> WHAT IS BEING ASKED: Whatever pictures appear, omit them, and repeat the data below exactly.
[[ SOURCE RECORDS open ]]
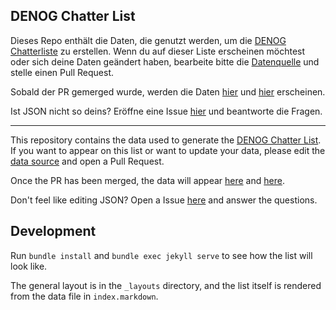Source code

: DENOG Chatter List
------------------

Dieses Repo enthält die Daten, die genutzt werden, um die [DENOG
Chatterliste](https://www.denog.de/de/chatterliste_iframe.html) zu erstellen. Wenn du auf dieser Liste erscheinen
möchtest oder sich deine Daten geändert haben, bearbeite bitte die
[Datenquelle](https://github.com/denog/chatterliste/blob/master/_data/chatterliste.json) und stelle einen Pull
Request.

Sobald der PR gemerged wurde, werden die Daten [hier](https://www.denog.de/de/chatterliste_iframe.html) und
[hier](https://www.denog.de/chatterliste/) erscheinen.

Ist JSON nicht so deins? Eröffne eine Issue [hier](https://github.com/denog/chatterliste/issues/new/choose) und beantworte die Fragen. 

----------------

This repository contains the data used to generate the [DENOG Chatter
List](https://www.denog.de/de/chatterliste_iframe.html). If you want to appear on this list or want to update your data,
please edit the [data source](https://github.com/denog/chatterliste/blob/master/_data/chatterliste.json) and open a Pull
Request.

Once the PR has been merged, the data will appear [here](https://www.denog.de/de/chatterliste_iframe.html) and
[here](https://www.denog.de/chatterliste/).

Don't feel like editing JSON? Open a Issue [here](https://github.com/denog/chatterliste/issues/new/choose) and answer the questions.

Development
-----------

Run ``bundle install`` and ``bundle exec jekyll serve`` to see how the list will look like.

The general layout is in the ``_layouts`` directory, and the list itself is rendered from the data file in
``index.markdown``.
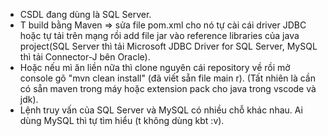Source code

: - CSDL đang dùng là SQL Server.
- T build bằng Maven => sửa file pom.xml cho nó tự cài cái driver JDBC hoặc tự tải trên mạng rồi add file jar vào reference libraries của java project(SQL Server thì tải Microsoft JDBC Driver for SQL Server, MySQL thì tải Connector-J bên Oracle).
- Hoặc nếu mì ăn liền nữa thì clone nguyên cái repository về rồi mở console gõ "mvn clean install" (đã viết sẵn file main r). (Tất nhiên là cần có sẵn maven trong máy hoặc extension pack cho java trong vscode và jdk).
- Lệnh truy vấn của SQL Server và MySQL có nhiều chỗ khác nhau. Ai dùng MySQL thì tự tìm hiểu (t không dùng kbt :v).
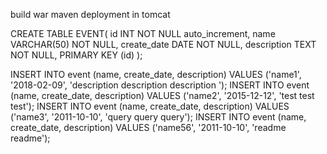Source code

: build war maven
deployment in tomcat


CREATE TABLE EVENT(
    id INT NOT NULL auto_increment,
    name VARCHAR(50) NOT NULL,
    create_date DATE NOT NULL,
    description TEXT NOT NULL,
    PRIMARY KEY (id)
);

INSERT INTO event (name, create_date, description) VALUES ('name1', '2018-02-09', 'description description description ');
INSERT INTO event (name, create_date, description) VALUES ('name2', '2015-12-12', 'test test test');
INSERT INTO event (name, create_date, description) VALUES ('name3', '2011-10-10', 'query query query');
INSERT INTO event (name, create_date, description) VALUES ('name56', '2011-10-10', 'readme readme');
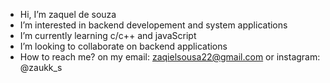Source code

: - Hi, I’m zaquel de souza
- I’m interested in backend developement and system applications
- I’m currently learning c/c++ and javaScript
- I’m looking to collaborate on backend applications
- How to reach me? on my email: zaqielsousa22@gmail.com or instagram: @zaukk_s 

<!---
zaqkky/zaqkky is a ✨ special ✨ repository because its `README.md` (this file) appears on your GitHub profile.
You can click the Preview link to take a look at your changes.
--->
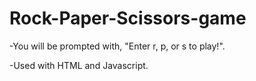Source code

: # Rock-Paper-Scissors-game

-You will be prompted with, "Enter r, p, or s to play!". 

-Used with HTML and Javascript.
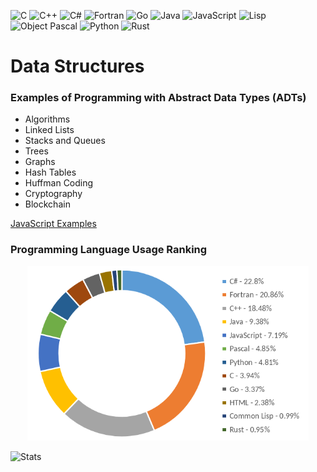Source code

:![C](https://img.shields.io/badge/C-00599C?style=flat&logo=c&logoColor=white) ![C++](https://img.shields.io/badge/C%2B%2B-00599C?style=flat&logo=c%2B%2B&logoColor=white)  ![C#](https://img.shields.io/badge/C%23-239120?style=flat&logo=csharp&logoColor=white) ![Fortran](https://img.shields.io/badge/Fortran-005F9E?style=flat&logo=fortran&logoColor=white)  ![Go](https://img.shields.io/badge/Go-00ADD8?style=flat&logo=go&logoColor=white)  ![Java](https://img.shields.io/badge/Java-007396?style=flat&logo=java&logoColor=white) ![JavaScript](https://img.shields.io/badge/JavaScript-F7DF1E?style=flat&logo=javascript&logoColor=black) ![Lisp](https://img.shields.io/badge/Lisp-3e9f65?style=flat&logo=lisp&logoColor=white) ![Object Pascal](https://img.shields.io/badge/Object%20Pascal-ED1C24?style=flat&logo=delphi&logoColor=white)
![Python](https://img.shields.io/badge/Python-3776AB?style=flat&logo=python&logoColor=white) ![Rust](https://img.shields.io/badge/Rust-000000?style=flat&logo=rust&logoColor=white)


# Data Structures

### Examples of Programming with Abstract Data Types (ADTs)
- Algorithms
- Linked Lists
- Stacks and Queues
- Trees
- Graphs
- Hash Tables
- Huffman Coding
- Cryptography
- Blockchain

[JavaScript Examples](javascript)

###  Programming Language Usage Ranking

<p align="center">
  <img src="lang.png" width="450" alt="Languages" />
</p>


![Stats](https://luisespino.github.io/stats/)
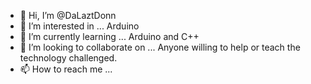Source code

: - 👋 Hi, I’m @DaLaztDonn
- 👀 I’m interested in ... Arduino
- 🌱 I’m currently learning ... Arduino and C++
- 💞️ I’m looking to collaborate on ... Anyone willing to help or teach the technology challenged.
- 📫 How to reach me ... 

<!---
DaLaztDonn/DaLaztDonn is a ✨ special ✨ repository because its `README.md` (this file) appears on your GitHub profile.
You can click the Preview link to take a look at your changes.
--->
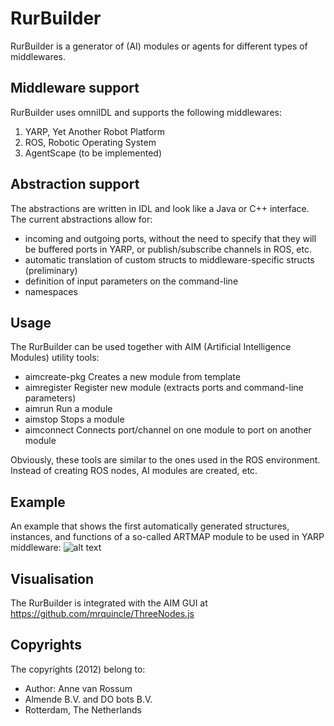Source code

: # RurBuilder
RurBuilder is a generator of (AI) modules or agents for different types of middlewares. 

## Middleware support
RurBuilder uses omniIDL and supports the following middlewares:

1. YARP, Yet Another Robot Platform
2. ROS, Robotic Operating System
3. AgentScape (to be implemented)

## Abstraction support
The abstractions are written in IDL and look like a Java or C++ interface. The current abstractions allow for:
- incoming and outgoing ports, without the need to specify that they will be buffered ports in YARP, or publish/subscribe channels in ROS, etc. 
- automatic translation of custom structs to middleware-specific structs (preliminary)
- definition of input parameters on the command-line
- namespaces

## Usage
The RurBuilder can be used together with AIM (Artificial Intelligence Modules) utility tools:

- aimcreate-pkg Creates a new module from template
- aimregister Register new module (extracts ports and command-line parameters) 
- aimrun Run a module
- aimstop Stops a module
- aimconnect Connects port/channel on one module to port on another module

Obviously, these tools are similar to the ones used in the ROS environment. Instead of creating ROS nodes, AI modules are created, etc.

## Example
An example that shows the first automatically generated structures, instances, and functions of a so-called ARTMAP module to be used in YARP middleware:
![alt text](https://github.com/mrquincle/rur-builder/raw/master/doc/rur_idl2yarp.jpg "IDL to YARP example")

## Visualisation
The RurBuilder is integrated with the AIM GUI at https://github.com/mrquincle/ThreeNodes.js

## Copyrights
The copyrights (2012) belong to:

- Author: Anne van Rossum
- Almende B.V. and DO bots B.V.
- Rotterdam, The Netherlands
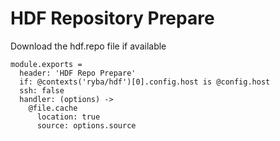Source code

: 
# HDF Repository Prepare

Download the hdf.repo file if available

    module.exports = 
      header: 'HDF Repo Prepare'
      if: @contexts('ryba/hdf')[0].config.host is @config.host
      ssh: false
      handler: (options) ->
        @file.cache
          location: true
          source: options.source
[[ SOURCE RECORDS closed ]]
> WORKED SOLUTION:
Source code

: DENOG Chatter List
------------------

Dieses Repo enthält die Daten, die genutzt werden, um die [DENOG
Chatterliste](https://www.denog.de/de/chatterliste_iframe.html) zu erstellen. Wenn du auf dieser Liste erscheinen
möchtest oder sich deine Daten geändert haben, bearbeite bitte die
[Datenquelle](https://github.com/denog/chatterliste/blob/master/_data/chatterliste.json) und stelle einen Pull
Request.

Sobald der PR gemerged wurde, werden die Daten [hier](https://www.denog.de/de/chatterliste_iframe.html) und
[hier](https://www.denog.de/chatterliste/) erscheinen.

Ist JSON nicht so deins? Eröffne eine Issue [hier](https://github.com/denog/chatterliste/issues/new/choose) und beantworte die Fragen. 

----------------

This repository contains the data used to generate the [DENOG Chatter
List](https://www.denog.de/de/chatterliste_iframe.html). If you want to appear on this list or want to update your data,
please edit the [data source](https://github.com/denog/chatterliste/blob/master/_data/chatterliste.json) and open a Pull
Request.

Once the PR has been merged, the data will appear [here](https://www.denog.de/de/chatterliste_iframe.html) and
[here](https://www.denog.de/chatterliste/).

Don't feel like editing JSON? Open a Issue [here](https://github.com/denog/chatterliste/issues/new/choose) and answer the questions.

Development
-----------

Run ``bundle install`` and ``bundle exec jekyll serve`` to see how the list will look like.

The general layout is in the ``_layouts`` directory, and the list itself is rendered from the data file in
``index.markdown``.
Source code

: - CSDL đang dùng là SQL Server.
- T build bằng Maven => sửa file pom.xml cho nó tự cài cái driver JDBC hoặc tự tải trên mạng rồi add file jar vào reference libraries của java project(SQL Server thì tải Microsoft JDBC Driver for SQL Server, MySQL thì tải Connector-J bên Oracle).
- Hoặc nếu mì ăn liền nữa thì clone nguyên cái repository về rồi mở console gõ "mvn clean install" (đã viết sẵn file main r). (Tất nhiên là cần có sẵn maven trong máy hoặc extension pack cho java trong vscode và jdk).
- Lệnh truy vấn của SQL Server và MySQL có nhiều chỗ khác nhau. Ai dùng MySQL thì tự tìm hiểu (t không dùng kbt :v).
Source code

: build war maven
deployment in tomcat


CREATE TABLE EVENT(
    id INT NOT NULL auto_increment,
    name VARCHAR(50) NOT NULL,
    create_date DATE NOT NULL,
    description TEXT NOT NULL,
    PRIMARY KEY (id)
);

INSERT INTO event (name, create_date, description) VALUES ('name1', '2018-02-09', 'description description description ');
INSERT INTO event (name, create_date, description) VALUES ('name2', '2015-12-12', 'test test test');
INSERT INTO event (name, create_date, description) VALUES ('name3', '2011-10-10', 'query query query');
INSERT INTO event (name, create_date, description) VALUES ('name56', '2011-10-10', 'readme readme');
Source code

: - Hi, I’m zaquel de souza
- I’m interested in backend developement and system applications
- I’m currently learning c/c++ and javaScript
- I’m looking to collaborate on backend applications
- How to reach me? on my email: zaqielsousa22@gmail.com or instagram: @zaukk_s 

<!---
zaqkky/zaqkky is a ✨ special ✨ repository because its `README.md` (this file) appears on your GitHub profile.
You can click the Preview link to take a look at your changes.
--->
Source code

: # Rock-Paper-Scissors-game

-You will be prompted with, "Enter r, p, or s to play!". 

-Used with HTML and Javascript.
Source code

:![C](https://img.shields.io/badge/C-00599C?style=flat&logo=c&logoColor=white) ![C++](https://img.shields.io/badge/C%2B%2B-00599C?style=flat&logo=c%2B%2B&logoColor=white)  ![C#](https://img.shields.io/badge/C%23-239120?style=flat&logo=csharp&logoColor=white) ![Fortran](https://img.shields.io/badge/Fortran-005F9E?style=flat&logo=fortran&logoColor=white)  ![Go](https://img.shields.io/badge/Go-00ADD8?style=flat&logo=go&logoColor=white)  ![Java](https://img.shields.io/badge/Java-007396?style=flat&logo=java&logoColor=white) ![JavaScript](https://img.shields.io/badge/JavaScript-F7DF1E?style=flat&logo=javascript&logoColor=black) ![Lisp](https://img.shields.io/badge/Lisp-3e9f65?style=flat&logo=lisp&logoColor=white) ![Object Pascal](https://img.shields.io/badge/Object%20Pascal-ED1C24?style=flat&logo=delphi&logoColor=white)
![Python](https://img.shields.io/badge/Python-3776AB?style=flat&logo=python&logoColor=white) ![Rust](https://img.shields.io/badge/Rust-000000?style=flat&logo=rust&logoColor=white)


# Data Structures

### Examples of Programming with Abstract Data Types (ADTs)
- Algorithms
- Linked Lists
- Stacks and Queues
- Trees
- Graphs
- Hash Tables
- Huffman Coding
- Cryptography
- Blockchain

[JavaScript Examples](javascript)

###  Programming Language Usage Ranking

<p align="center">
  <img src="lang.png" width="450" alt="Languages" />
</p>


![Stats](https://luisespino.github.io/stats/)
Source code

: - 👋 Hi, I’m @DaLaztDonn
- 👀 I’m interested in ... Arduino
- 🌱 I’m currently learning ... Arduino and C++
- 💞️ I’m looking to collaborate on ... Anyone willing to help or teach the technology challenged.
- 📫 How to reach me ... 

<!---
DaLaztDonn/DaLaztDonn is a ✨ special ✨ repository because its `README.md` (this file) appears on your GitHub profile.
You can click the Preview link to take a look at your changes.
--->
Source code

: # RurBuilder
RurBuilder is a generator of (AI) modules or agents for different types of middlewares. 

## Middleware support
RurBuilder uses omniIDL and supports the following middlewares:

1. YARP, Yet Another Robot Platform
2. ROS, Robotic Operating System
3. AgentScape (to be implemented)

## Abstraction support
The abstractions are written in IDL and look like a Java or C++ interface. The current abstractions allow for:
- incoming and outgoing ports, without the need to specify that they will be buffered ports in YARP, or publish/subscribe channels in ROS, etc. 
- automatic translation of custom structs to middleware-specific structs (preliminary)
- definition of input parameters on the command-line
- namespaces

## Usage
The RurBuilder can be used together with AIM (Artificial Intelligence Modules) utility tools:

- aimcreate-pkg Creates a new module from template
- aimregister Register new module (extracts ports and command-line parameters) 
- aimrun Run a module
- aimstop Stops a module
- aimconnect Connects port/channel on one module to port on another module

Obviously, these tools are similar to the ones used in the ROS environment. Instead of creating ROS nodes, AI modules are created, etc.

## Example
An example that shows the first automatically generated structures, instances, and functions of a so-called ARTMAP module to be used in YARP middleware:
![alt text](https://github.com/mrquincle/rur-builder/raw/master/doc/rur_idl2yarp.jpg "IDL to YARP example")

## Visualisation
The RurBuilder is integrated with the AIM GUI at https://github.com/mrquincle/ThreeNodes.js

## Copyrights
The copyrights (2012) belong to:

- Author: Anne van Rossum
- Almende B.V. and DO bots B.V.
- Rotterdam, The Netherlands
Source code

: 
# HDF Repository Prepare

Download the hdf.repo file if available

    module.exports = 
      header: 'HDF Repo Prepare'
      if: @contexts('ryba/hdf')[0].config.host is @config.host
      ssh: false
      handler: (options) ->
        @file.cache
          location: true
          source: options.source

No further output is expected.